In brief, we simply cannot read into the contract what is not there. As defendant’s decision to deny plaintiffs’ request for continued benefits was not arbitrary or capricious, defendant Control Data Corporation’s motion for summary judgment on Count II of the Complaint is granted.4 The Clerk is directed to enter judgment dismissing the Complaint in its entirety.
SO ORDERED.
. Control Data Corporation is the only defendant remaining in the case, the other defendant having been dismissed in 1986.

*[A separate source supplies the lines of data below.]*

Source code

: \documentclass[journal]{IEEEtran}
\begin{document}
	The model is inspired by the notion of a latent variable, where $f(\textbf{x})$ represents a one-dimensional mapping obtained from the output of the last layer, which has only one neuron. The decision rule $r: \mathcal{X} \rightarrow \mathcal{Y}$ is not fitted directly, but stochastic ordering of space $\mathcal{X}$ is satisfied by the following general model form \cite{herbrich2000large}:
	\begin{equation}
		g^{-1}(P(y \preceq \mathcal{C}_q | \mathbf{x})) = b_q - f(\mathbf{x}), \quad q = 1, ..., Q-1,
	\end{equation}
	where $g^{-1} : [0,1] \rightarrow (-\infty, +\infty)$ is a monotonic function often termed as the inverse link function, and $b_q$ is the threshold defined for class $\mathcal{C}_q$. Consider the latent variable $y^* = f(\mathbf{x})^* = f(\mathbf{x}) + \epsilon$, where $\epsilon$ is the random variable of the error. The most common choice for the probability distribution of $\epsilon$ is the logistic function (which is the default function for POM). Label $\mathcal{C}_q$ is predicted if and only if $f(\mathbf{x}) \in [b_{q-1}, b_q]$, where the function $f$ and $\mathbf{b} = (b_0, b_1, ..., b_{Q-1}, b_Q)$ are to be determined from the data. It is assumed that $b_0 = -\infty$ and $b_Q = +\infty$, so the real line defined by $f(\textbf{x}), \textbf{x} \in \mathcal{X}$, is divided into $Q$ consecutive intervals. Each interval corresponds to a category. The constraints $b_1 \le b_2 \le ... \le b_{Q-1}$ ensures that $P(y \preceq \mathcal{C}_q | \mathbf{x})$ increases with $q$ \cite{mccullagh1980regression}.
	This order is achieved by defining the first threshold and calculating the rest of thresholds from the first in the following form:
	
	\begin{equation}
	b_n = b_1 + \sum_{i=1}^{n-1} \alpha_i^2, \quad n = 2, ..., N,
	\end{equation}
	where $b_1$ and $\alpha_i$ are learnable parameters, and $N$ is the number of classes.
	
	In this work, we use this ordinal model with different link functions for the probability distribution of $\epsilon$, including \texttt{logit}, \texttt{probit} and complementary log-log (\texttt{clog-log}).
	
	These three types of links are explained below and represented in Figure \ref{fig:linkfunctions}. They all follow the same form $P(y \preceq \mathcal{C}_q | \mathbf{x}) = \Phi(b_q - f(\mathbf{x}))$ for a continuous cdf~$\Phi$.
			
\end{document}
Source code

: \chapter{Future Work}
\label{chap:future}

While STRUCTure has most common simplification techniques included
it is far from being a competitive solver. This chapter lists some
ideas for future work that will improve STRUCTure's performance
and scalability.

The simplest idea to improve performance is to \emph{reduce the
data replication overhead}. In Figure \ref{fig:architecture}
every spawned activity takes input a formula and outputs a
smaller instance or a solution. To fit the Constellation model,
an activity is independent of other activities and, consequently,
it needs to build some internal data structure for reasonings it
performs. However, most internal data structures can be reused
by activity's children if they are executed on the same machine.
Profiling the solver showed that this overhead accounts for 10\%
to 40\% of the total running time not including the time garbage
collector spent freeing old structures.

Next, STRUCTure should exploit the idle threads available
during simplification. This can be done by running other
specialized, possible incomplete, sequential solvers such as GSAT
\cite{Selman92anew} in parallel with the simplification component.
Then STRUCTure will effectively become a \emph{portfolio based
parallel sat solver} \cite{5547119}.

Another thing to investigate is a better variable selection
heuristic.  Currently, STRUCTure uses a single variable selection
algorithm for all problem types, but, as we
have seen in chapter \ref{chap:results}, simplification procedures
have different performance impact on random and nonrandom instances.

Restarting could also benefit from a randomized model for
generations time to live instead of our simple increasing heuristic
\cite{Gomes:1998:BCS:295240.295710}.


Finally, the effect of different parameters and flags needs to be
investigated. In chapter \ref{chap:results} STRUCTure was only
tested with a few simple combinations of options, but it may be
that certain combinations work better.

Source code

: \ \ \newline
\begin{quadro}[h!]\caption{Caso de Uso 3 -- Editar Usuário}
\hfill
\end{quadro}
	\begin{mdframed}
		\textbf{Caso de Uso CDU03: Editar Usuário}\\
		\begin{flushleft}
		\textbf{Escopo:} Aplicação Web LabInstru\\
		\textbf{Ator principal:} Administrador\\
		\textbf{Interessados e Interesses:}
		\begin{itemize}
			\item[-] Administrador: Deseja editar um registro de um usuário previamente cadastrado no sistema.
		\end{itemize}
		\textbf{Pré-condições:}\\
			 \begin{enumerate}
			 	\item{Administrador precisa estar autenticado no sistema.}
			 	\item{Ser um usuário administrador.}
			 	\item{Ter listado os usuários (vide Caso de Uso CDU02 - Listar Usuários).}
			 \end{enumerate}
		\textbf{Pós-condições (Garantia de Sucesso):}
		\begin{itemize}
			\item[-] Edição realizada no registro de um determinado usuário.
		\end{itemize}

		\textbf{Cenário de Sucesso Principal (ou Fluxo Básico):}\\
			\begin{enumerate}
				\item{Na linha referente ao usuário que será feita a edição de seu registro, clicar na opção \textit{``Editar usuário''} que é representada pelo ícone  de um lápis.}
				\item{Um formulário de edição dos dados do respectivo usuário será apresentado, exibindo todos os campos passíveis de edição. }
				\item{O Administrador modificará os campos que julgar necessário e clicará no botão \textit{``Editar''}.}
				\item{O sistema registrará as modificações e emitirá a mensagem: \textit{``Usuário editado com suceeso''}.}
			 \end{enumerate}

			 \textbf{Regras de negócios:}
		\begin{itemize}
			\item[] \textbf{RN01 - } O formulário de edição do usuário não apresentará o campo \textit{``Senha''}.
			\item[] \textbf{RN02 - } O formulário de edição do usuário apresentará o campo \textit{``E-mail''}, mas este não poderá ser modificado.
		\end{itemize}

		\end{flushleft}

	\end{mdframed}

. The sale of BTSI to ADP on June 30, 1985 involved recorded assets of $2.1 million, of which only $631 is attributable to SBC. In addition, of the 165 people employed by BTSI at the time of ADP’s acquisition, the 16 plaintiffs in the instant action are the only ones who had previously been employed by SBC. At the time of the sale, the vast majority of former SBC assets and employees were contained in two other CDC divisions: Control Data Business Centers ("CDBC") and Network Information Services ("NIS”). Those divisions had recorded assets of $15.6 million and $28.8 million respectively as of the date of the sale to ADP. (Aff. of Stephen T. Disher ¶ 8)
. Plaintiffs cite various authorities dealing with construction of contracts, all of which defendants maintain are irrelevant in an ERISA action. As the language of the Benefits Agreement is clear and unequivocal, we need not determine whether the standards governing interpretation of other contracts are applicable to an ERISA Plan.

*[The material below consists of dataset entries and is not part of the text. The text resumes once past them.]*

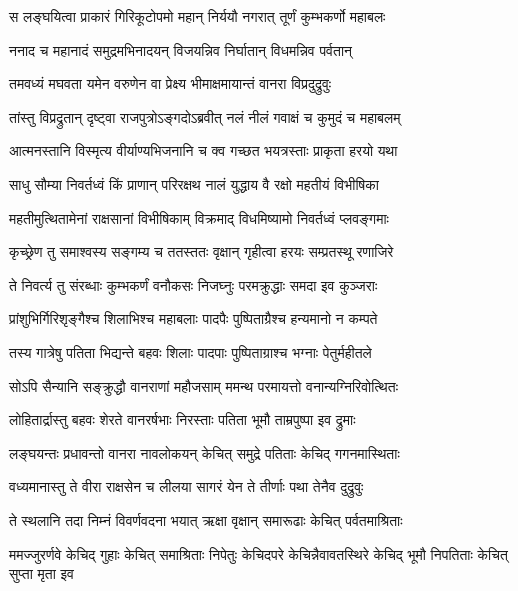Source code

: 
\twolineshloka
{स लङ्घयित्वा प्राकारं गिरिकूटोपमो महान्}
{निर्ययौ नगरात् तूर्णं कुम्भकर्णो महाबलः} %

\twolineshloka
{ननाद च महानादं समुद्रमभिनादयन्}
{विजयन्निव निर्घातान् विधमन्निव पर्वतान्} %

\twolineshloka
{तमवध्यं मघवता यमेन वरुणेन वा}
{प्रेक्ष्य भीमाक्षमायान्तं वानरा विप्रदुद्रुवुः} %

\twolineshloka
{तांस्तु विप्रद्रुतान् दृष्ट्वा राजपुत्रोऽङ्गदोऽब्रवीत्}
{नलं नीलं गवाक्षं च कुमुदं च महाबलम्} %

\twolineshloka
{आत्मनस्तानि विस्मृत्य वीर्याण्यभिजनानि च}
{क्व गच्छत भयत्रस्ताः प्राकृता हरयो यथा} %

\twolineshloka
{साधु सौम्या निवर्तध्वं किं प्राणान् परिरक्षथ}
{नालं युद्धाय वै रक्षो महतीयं विभीषिका} %

\twolineshloka
{महतीमुत्थितामेनां राक्षसानां विभीषिकाम्}
{विक्रमाद् विधमिष्यामो निवर्तध्वं प्लवङ्गमाः} %

\twolineshloka
{कृच्छ्रेण तु समाश्वस्य सङ्गम्य च ततस्ततः}
{वृक्षान् गृहीत्वा हरयः सम्प्रतस्थू रणाजिरे} %

\twolineshloka
{ते निवर्त्य तु संरब्धाः कुम्भकर्णं वनौकसः}
{निजघ्नुः परमक्रुद्धाः समदा इव कुञ्जराः} %

\twolineshloka
{प्रांशुभिर्गिरिशृङ्गैश्च शिलाभिश्च महाबलाः}
{पादपैः पुष्पिताग्रैश्च हन्यमानो न कम्पते} %

\twolineshloka
{तस्य गात्रेषु पतिता भिद्यन्ते बहवः शिलाः}
{पादपाः पुष्पिताग्राश्च भग्नाः पेतुर्महीतले} %

\twolineshloka
{सोऽपि सैन्यानि सङ्क्रुद्धौ वानराणां महौजसाम्}
{ममन्थ परमायत्तो वनान्यग्निरिवोत्थितः} %

\twolineshloka
{लोहितार्द्रास्तु बहवः शेरते वानरर्षभाः}
{निरस्ताः पतिता भूमौ ताम्रपुष्पा इव द्रुमाः} %

\twolineshloka
{लङ्घयन्तः प्रधावन्तो वानरा नावलोकयन्}
{केचित् समुद्रे पतिताः केचिद् गगनमास्थिताः} %

\twolineshloka
{वध्यमानास्तु ते वीरा राक्षसेन च लीलया}
{सागरं येन ते तीर्णाः पथा तेनैव दुद्रुवुः} %

\twolineshloka
{ते स्थलानि तदा निम्नं विवर्णवदना भयात्}
{ऋक्षा वृक्षान् समारूढाः केचित् पर्वतमाश्रिताः} %

\threelineshloka
{ममज्जुरर्णवे केचिद् गुहाः केचित् समाश्रिताः}
{निपेतुः केचिदपरे केचिन्नैवावतस्थिरे}
{केचिद् भूमौ निपतिताः केचित् सुप्ता मृता इव} %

. Plaintiffs' Complaint also asserted claims under 29 U.S.C. §§ 1104 and 1106. These claims were not addressed in the opinion of the Court of Appeals remanding the case to us. However, when defendant inquired about them at a status conference held February 25, 1988, plaintiffs’ counsel indicated that he would review them and decide whether to pursue them. Since plaintiffs addressed only the second count of the Complaint on the instant motion, and counsel has never communicated either to us or (as far as we know) to defendant’s counsel an intention to pursue the remaining counts, we deem them abandoned.